Two identical parallel plate capacitors A and B are connected to a battery of V volts with the switch S closed. The switch is now opened and the free space between the plates of the capacitors is filled with a dielectric of dielectric constant K. Find the ratio of the total electrostatic energy stored in both capacitors before and after the introduction of the dielectric.

Initially charge on either capacitor is QA = QB = CV.

After dielectric is introduced, new capacitance of either capacitor =KC After opening switch potential across capacitor A is V volts.
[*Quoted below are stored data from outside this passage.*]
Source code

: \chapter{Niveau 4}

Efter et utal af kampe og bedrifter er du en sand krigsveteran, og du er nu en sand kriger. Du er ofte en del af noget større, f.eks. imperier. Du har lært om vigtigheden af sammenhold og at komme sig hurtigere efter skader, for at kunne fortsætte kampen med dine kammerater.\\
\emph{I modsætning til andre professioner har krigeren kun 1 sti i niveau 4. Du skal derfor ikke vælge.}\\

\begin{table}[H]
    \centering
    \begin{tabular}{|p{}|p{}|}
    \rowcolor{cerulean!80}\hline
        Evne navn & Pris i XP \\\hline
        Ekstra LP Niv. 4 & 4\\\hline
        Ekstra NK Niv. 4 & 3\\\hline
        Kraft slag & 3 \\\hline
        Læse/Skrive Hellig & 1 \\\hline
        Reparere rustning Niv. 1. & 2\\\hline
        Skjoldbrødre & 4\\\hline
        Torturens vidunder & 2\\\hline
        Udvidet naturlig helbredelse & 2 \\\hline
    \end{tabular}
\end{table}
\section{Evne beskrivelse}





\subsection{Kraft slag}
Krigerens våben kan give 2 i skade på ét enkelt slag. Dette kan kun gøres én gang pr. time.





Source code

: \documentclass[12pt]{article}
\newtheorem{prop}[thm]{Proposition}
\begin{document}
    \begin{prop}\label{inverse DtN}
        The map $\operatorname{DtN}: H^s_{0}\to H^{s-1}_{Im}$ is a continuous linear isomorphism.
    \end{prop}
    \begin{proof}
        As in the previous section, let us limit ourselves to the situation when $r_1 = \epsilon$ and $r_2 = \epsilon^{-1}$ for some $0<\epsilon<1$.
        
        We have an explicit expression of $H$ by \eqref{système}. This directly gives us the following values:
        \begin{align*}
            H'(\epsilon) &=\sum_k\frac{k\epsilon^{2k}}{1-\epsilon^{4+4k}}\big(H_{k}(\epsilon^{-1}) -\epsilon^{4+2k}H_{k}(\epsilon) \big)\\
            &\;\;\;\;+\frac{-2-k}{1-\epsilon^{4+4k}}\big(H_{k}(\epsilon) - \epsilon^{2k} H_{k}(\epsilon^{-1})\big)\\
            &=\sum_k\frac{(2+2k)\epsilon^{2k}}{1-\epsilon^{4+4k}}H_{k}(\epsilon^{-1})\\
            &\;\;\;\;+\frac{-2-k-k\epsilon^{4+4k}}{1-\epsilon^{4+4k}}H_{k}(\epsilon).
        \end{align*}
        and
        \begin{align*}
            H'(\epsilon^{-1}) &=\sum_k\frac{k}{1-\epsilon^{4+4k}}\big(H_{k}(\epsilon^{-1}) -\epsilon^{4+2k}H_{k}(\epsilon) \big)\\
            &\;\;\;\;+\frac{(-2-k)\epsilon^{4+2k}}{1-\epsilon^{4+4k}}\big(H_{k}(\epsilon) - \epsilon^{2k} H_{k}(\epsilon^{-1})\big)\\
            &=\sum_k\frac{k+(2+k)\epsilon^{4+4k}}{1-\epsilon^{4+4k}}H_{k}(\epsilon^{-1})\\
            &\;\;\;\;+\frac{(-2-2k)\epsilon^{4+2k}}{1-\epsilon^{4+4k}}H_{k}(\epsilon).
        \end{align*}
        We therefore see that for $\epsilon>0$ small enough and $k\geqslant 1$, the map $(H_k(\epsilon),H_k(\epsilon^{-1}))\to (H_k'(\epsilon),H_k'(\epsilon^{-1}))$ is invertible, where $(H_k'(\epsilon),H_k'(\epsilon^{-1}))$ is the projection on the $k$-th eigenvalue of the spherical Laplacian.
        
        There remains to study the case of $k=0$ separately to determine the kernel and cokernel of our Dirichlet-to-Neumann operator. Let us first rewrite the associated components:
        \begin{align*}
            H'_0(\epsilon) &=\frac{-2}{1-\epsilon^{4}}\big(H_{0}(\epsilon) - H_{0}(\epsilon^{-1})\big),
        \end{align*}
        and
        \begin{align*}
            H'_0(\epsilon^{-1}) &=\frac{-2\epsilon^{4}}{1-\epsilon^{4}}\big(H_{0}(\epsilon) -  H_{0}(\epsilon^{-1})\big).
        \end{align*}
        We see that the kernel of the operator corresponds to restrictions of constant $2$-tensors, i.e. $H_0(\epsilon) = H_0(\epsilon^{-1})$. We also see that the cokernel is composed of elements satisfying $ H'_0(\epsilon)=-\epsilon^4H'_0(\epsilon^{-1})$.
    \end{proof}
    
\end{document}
Let potential across capacitor B be V1 Therefore
QB = CV = C1V1 = KCV1
${\mathrm{V}}_1=\frac{\mathrm{V}}{\mathrm{K}}$
Initial energy in both capacitors $=\frac{{\mathrm{CV}}^2}{2}+\frac{{\mathrm{CV}}^2}{2}={\mathrm{CV}}^2$
Final energy of capacitor $\text{A=}\frac{{\mathrm{KCV}}^2}{2}$
$\mathrm{B}=\frac{{\mathrm{KCV}}^2}{2{\mathrm{K}}^2}=\frac{{\mathrm{CV}}^2}{2\mathrm{K}}$
Final energy of capacitor
Total final energy of both capacitors $=\frac{{\mathrm{KCV}}^2}{2}+\frac{{\mathrm{CV}}^2}{2\mathrm{K}}=\left(\frac{{\mathrm{K}}^2+1}{2\mathrm{K}}\right){\mathrm{CV}}^2$
Ratio of the total electrostatic energy stored in both capacitors before and after the
introduction of the dielectric $=\frac{{\mathrm{CV}}^2}{\left(\frac{{\mathrm{K}}^2+1}{2\mathrm{K}}\right){\mathrm{CV}}^2}=\frac{2\mathrm{K}}{{\mathrm{K}}^2+1}$